Wednesday, November 30, 2011

Good thing my birthday only comes once a year

I made two cakes last week. The first one was to celebrate my and a coworker's birthdays, which are only one day apart.

birthdaycake1
birthdaycake2
birthdaycake3
birthdaycake4

It’s a vanilla cake with raspberry cream filling and vanilla buttercream. I made all of the flowers myself from royal icing. It was my first time using royal icing to make cake decorations but the results were beautiful, and it was surprisingly easy to work with. My writing-with-icing skills need some work, though.

It was also my first time making lilies, but I made some roses and drop flowers, too, which in the past I've always made with buttercream icing.

icingdecorations1
icingdecorations2

I made the lilies, drop flowers and roses about 11 days in advance to let them dry out before putting them on the cake. The royal icing dries hard as a rock so it’s great for making decorations in advance.

To go with that cake, I made some mini chocolate cupcakes with cream cheese frosting and pink tinted coconut.

cupcakes2
cupcakes


The other cake that I made was made for my family birthday dinner.

cake1

It’s chocolate cake covered and filled with chocolate buttercream, and it's decorated with KitKat bars cut into their individual segments (each bar has 4), assorted candies, and gingerbread people, which were part of the batch of gingerbread cookies that I showed you the last time I posted. It’s also known as a candy barrel cake and it’s pretty simple to make. Mine has the look of a family of gingerbread people taking a dip in a candy-filled hot tub or swimming pool as opposed to a barrel. The rainbow hued ribbon wrapped in a big bow around the cake helps to keep the KitKats in place.

cake2
I tried to use leftover pink buttercream to pipe on a bathing suit and cap on the gingerbread baby, and a bikini on the gingerbread mother as last-minute additions before adding them to the cake, but their swimming outfits look a little rough.
cake3
cake4
cake5


I used gummy bears, Whoppers, cookies ‘n’ creme Hershey’s Kisses, and Peanut M&Ms to decorate the top of the cake, and Smarties to decorate around the bottom, but you can use any candy you like.

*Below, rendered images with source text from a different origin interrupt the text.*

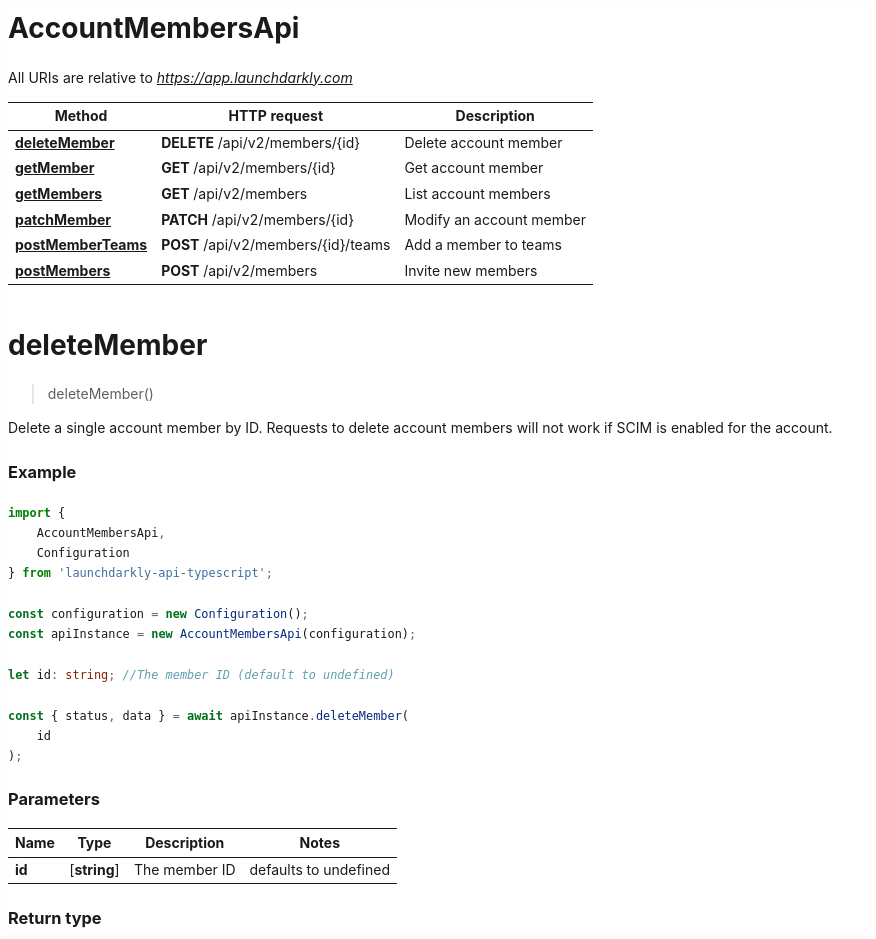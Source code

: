 # AccountMembersApi

All URIs are relative to *https://app.launchdarkly.com*

|Method | HTTP request | Description|
|------------- | ------------- | -------------|
|[**deleteMember**](#deletemember) | **DELETE** /api/v2/members/{id} | Delete account member|
|[**getMember**](#getmember) | **GET** /api/v2/members/{id} | Get account member|
|[**getMembers**](#getmembers) | **GET** /api/v2/members | List account members|
|[**patchMember**](#patchmember) | **PATCH** /api/v2/members/{id} | Modify an account member|
|[**postMemberTeams**](#postmemberteams) | **POST** /api/v2/members/{id}/teams | Add a member to teams|
|[**postMembers**](#postmembers) | **POST** /api/v2/members | Invite new members|

# **deleteMember**
> deleteMember()

Delete a single account member by ID. Requests to delete account members will not work if SCIM is enabled for the account.

### Example

```typescript
import {
    AccountMembersApi,
    Configuration
} from 'launchdarkly-api-typescript';

const configuration = new Configuration();
const apiInstance = new AccountMembersApi(configuration);

let id: string; //The member ID (default to undefined)

const { status, data } = await apiInstance.deleteMember(
    id
);
```

### Parameters

|Name | Type | Description  | Notes|
|------------- | ------------- | ------------- | -------------|
| **id** | [**string**] | The member ID | defaults to undefined|


### Return type
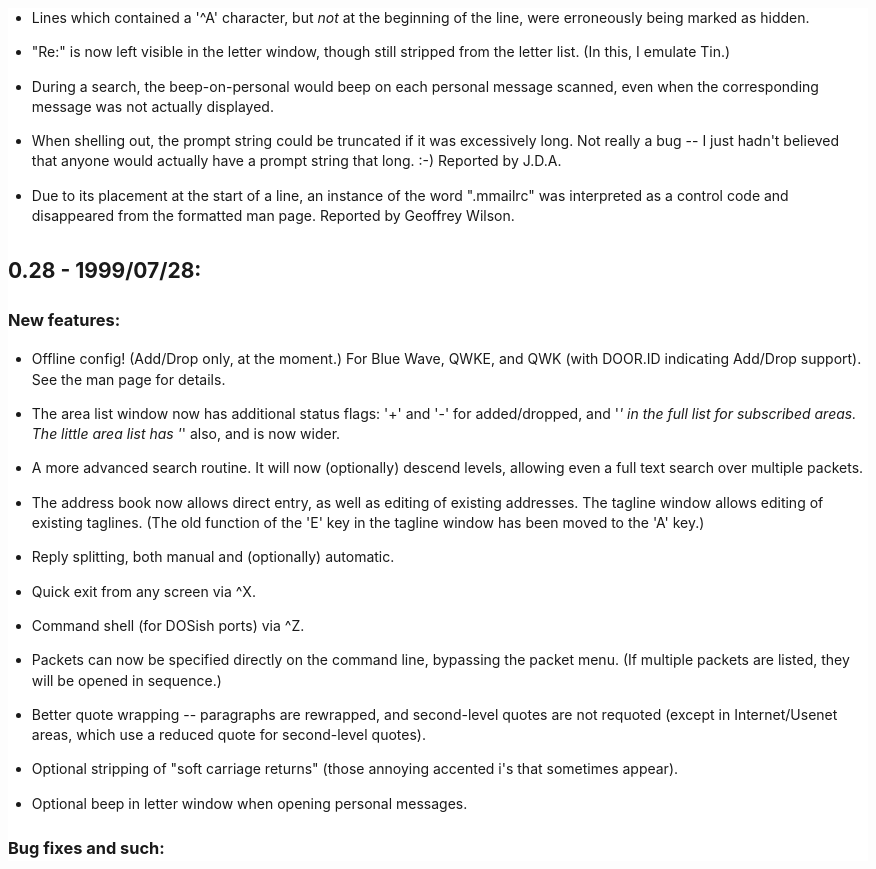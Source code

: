 - Lines which contained a '^A' character, but _not_ at the beginning of the
  line, were erroneously being marked as hidden.

- "Re:" is now left visible in the letter window, though still stripped from
  the letter list. (In this, I emulate Tin.)

- During a search, the beep-on-personal would beep on each personal message
  scanned, even when the corresponding message was not actually displayed.

- When shelling out, the prompt string could be truncated if it was
  excessively long. Not really a bug -- I just hadn't believed that anyone
  would actually have a prompt string that long. :-) Reported by J.D.A.

- Due to its placement at the start of a line, an instance of the word
  ".mmailrc" was interpreted as a control code and disappeared from the
  formatted man page. Reported by Geoffrey Wilson.

## 0.28 - 1999/07/28:

### New features:

- Offline config! (Add/Drop only, at the moment.) For Blue Wave, QWKE, and
  QWK (with DOOR.ID indicating Add/Drop support). See the man page for
  details.

- The area list window now has additional status flags: '+' and '-' for
  added/dropped, and '*' in the full list for subscribed areas. The little
  area list has '*' also, and is now wider.

- A more advanced search routine. It will now (optionally) descend levels,
  allowing even a full text search over multiple packets.

- The address book now allows direct entry, as well as editing of existing
  addresses. The tagline window allows editing of existing taglines. (The
  old function of the 'E' key in the tagline window has been moved to the
  'A' key.)

- Reply splitting, both manual and (optionally) automatic.

- Quick exit from any screen via ^X.

- Command shell (for DOSish ports) via ^Z.

- Packets can now be specified directly on the command line, bypassing the
  packet menu. (If multiple packets are listed, they will be opened in
  sequence.)

- Better quote wrapping -- paragraphs are rewrapped, and second-level quotes
  are not requoted (except in Internet/Usenet areas, which use a reduced
  quote for second-level quotes).

- Optional stripping of "soft carriage returns" (those annoying accented i's
  that sometimes appear).

- Optional beep in letter window when opening personal messages.

### Bug fixes and such:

I also made some Gingerbread Stuffing to go with chicken for my birthday dinner using a modified version of Nigella Lawson’s original recipe. Rather than buying the gingerbread pre-made, I made the gingerbread myself from this highly rated Old Fashioned Gingerbread recipe that I found on AllRecipes.com. I made the full gingerbread recipe but only used half of the finished baked gingerbread for the stuffing recipe as half weighed about 500g, slightly more than the amount indicated in Nigella’s recipe. I also changed Nigella’s recipe by using only half a pound of bacon, adding cranberries (soaked in hot water first to plump them), and toasted chopped walnuts. It was so good. It's like cake with bacon in it that you eat with gravy! Ridiculous.

I made mini raisin buns last week, too.

raisinbuns1
raisinbuns2
raisinbuns3

My buns never, ever look like buns. They start out in their raw doughy forms looking like buns, and no doubt they genuinely aspire to be buns, but they seem to settle into sturdy little lumps after they come out of the oven.

My autumn induced baking frenzy now appears to be over for this year. I hope. It's a good thing my birthday only comes once a year but I suppose it's my own fault for deciding to bake and decorate two cakes at the same time. I still have two more cakes to make in December, not to mention the 38,972 cookies that I have to decorate. After that I'll need a break from baking. I've earned it.

Luckily, I have good company in my kitchen. Oh, I forgot to tell you that I never bake alone! Here’s a picture of my constant kitchen companion, the Swedish Chef of The Muppets fame.

swedishchef

He just sits there on top of a recipe box on my kitchen table muttering jibberish and saying, “Bork! Bork! Bork!” occasionally. At least, I like to pretend he does.